The basic lowering algorithm is generic, but the specifics of how particular Numba IR nodes are translated to LLVM instructions is handled by the target context selected for compilation. The default target context is the “cpu” context, defined in numba.targets.cpu.

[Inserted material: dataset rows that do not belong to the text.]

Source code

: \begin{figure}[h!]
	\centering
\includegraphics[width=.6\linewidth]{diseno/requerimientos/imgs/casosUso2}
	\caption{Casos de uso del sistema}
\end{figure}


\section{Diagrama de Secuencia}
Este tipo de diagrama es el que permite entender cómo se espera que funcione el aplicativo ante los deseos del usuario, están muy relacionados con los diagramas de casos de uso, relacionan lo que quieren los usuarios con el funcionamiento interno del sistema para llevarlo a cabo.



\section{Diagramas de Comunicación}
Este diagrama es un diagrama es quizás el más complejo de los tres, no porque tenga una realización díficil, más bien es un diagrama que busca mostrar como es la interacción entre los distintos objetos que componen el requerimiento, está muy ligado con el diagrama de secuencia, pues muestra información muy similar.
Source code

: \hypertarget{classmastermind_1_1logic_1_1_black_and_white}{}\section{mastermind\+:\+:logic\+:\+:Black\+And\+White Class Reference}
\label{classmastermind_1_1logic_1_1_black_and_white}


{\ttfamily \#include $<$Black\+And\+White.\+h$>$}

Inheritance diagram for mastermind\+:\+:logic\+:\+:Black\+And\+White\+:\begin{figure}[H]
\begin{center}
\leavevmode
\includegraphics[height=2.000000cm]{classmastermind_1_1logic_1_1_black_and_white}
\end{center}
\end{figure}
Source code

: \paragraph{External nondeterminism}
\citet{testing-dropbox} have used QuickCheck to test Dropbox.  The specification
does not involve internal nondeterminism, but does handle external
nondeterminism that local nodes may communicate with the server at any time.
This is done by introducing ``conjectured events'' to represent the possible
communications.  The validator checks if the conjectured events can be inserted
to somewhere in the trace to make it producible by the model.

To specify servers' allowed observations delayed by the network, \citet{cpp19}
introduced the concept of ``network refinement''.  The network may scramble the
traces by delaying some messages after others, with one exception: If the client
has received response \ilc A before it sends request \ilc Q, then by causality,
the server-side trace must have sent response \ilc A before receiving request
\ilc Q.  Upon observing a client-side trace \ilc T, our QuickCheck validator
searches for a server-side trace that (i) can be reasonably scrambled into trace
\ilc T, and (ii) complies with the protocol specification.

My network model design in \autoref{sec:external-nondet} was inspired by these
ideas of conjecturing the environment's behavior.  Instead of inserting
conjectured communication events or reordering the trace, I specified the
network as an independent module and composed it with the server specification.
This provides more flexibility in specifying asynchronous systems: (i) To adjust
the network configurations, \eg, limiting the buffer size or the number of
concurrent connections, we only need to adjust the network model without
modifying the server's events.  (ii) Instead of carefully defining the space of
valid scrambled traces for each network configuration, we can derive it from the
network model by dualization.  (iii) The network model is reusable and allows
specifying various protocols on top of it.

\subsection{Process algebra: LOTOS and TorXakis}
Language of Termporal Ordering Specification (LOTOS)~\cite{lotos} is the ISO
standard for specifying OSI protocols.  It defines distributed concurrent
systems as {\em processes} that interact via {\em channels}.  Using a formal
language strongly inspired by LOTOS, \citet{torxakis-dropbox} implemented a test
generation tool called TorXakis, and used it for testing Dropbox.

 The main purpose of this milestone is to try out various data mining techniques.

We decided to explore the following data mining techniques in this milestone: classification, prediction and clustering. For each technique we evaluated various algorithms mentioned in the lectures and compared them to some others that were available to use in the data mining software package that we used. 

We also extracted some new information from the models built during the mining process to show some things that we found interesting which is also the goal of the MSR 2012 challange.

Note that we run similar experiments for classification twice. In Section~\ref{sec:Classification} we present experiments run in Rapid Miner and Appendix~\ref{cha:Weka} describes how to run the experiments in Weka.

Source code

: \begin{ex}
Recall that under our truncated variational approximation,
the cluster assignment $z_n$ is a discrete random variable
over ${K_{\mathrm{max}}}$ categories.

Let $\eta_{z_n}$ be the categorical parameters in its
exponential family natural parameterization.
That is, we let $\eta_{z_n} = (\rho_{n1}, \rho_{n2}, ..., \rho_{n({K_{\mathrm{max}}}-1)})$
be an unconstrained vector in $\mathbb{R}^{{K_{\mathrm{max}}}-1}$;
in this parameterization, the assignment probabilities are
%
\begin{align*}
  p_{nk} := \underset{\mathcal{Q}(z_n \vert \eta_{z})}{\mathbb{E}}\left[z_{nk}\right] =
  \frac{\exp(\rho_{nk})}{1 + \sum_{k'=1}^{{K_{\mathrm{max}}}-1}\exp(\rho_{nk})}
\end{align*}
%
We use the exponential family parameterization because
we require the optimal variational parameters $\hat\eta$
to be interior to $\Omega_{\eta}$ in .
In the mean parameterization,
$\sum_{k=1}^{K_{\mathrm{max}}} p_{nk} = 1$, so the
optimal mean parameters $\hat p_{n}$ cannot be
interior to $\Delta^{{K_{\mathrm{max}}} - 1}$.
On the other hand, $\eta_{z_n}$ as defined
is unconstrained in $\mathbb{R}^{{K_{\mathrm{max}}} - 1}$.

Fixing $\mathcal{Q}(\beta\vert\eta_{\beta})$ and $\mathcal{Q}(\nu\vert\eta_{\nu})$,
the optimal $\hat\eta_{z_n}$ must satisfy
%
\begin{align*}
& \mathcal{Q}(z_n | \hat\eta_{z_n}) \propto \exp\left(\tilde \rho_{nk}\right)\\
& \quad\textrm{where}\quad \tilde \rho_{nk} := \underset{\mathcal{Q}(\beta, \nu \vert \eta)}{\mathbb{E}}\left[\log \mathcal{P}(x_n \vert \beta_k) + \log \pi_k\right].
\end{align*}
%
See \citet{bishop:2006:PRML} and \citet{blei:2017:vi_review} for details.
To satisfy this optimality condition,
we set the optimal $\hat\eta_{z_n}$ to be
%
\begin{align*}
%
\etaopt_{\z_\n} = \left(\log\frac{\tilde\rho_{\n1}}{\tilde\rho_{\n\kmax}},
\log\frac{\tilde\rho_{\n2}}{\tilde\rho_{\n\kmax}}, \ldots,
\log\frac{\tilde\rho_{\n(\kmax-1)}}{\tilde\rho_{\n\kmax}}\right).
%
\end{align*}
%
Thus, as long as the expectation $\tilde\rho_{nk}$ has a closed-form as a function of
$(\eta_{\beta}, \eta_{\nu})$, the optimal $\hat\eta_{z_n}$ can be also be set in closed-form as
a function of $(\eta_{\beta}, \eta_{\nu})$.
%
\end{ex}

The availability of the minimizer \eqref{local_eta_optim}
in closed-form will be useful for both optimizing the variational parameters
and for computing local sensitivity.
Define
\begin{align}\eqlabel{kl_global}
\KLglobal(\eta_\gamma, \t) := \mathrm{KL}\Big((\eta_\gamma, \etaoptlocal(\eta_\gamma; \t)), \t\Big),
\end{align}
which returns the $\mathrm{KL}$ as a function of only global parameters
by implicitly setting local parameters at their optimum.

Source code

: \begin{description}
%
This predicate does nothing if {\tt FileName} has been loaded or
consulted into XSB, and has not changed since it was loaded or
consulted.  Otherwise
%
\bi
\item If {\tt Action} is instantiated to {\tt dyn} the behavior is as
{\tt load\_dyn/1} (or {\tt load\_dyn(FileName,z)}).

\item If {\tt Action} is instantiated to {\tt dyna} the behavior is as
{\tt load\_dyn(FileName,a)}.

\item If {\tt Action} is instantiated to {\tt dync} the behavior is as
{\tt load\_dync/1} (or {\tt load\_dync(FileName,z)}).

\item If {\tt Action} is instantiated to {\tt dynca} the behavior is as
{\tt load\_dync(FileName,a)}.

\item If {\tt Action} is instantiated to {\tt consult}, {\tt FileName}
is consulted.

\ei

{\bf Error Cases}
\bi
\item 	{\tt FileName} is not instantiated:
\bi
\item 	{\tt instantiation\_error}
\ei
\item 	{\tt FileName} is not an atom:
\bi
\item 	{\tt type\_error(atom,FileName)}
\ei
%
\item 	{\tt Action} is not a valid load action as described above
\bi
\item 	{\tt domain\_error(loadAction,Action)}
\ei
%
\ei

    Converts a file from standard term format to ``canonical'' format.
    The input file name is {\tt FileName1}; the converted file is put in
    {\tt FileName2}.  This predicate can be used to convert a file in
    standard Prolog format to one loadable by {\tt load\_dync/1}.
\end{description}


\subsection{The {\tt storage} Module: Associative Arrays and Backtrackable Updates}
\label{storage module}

The LLVM IR can be displayed by setting the NUMBA_DUMP_LLVM environment variable to 1. For the “cpu” context, our add() example would look like:

define i32 @"__main__.add$1.int64.int64"(i64* %"retptr",
                                         {i8*, i32}** %"excinfo",
                                         i8* %"env",
                                         i64 %"arg.a", i64 %"arg.b")
{
   entry:
     %"a" = alloca i64
     %"b" = alloca i64
     %"$0.3" = alloca i64
     %"$0.4" = alloca i64
     br label %"B0"
   B0:
     store i64 %"arg.a", i64* %"a"
     store i64 %"arg.b", i64* %"b"
     %".8" = load i64* %"a"
     %".9" = load i64* %"b"
     %".10" = add i64 %".8", %".9"
     store i64 %".10", i64* %"$0.3"
     %".12" = load i64* %"$0.3"
     store i64 %".12", i64* %"$0.4"
     %".14" = load i64* %"$0.4"
     store i64 %".14", i64* %"retptr"
     ret i32 0
}

The post-optimization LLVM IR can be output by setting NUMBA_DUMP_OPTIMIZED to 1. The optimizer shortens the code generated above quite significantly:

define i32 @"__main__.add$1.int64.int64"(i64* nocapture %retptr,
                                         { i8*, i32 }** nocapture readnone %excinfo,
                                         i8* nocapture readnone %env,
                                         i64 %arg.a, i64 %arg.b)
{
   entry:
     %.10 = add i64 %arg.b, %arg.a
     store i64 %.10, i64* %retptr, align 8
     ret i32 0
}

5.2.3.7. Stage 6b: Generate Object Mode LLVM IR

If type inference fails to find Numba types for all values inside a function, the function will be compiled in object mode. The generated LLVM will be significantly longer, as the compiled code will need to make calls to the Python C API to perform basically all operations. The optimized LLVM for our example add() function is:

@PyExc_SystemError = external global i8
@".const.Numba_internal_error:_object_mode_function_called_without_an_environment" = internal constant [73 x i8] c"Numba internal error: object mode function called without an environment\00"
@".const.name_'a'_is_not_defined" = internal constant [24 x i8] c"name 'a' is not defined\00"
@PyExc_NameError = external global i8
@".const.name_'b'_is_not_defined" = internal constant [24 x i8] c"name 'b' is not defined\00"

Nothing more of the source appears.